▶ **Task details**
Of the lines listed below, return exactly those that run from the line containing "We extract features" through the line containing "radii and each", both included.

▶ **Material for this exercise**

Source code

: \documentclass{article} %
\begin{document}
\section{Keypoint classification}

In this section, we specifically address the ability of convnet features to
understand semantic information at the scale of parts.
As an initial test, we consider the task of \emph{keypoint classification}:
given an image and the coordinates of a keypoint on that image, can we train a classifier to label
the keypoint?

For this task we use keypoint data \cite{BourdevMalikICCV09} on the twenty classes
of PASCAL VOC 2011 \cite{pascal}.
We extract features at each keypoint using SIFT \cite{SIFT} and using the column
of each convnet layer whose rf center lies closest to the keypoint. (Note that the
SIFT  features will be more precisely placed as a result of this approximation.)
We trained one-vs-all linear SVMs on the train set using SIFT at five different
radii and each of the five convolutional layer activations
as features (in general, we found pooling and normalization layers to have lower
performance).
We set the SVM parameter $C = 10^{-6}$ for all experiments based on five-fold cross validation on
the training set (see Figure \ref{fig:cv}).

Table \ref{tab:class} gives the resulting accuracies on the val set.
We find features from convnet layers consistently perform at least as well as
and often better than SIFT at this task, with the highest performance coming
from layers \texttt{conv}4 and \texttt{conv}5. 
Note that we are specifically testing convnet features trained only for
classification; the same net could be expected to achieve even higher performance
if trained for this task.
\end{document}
==
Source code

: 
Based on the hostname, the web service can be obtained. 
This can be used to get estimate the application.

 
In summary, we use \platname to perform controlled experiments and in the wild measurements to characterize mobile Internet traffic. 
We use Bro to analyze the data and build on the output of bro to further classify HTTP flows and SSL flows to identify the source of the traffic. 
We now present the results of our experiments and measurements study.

▶ **Task answer**
We extract features at each keypoint using SIFT \cite{SIFT} and using the column
of each convnet layer whose rf center lies closest to the keypoint. (Note that the
SIFT  features will be more precisely placed as a result of this approximation.)
We trained one-vs-all linear SVMs on the train set using SIFT at five different
radii and each of the five convolutional layer activations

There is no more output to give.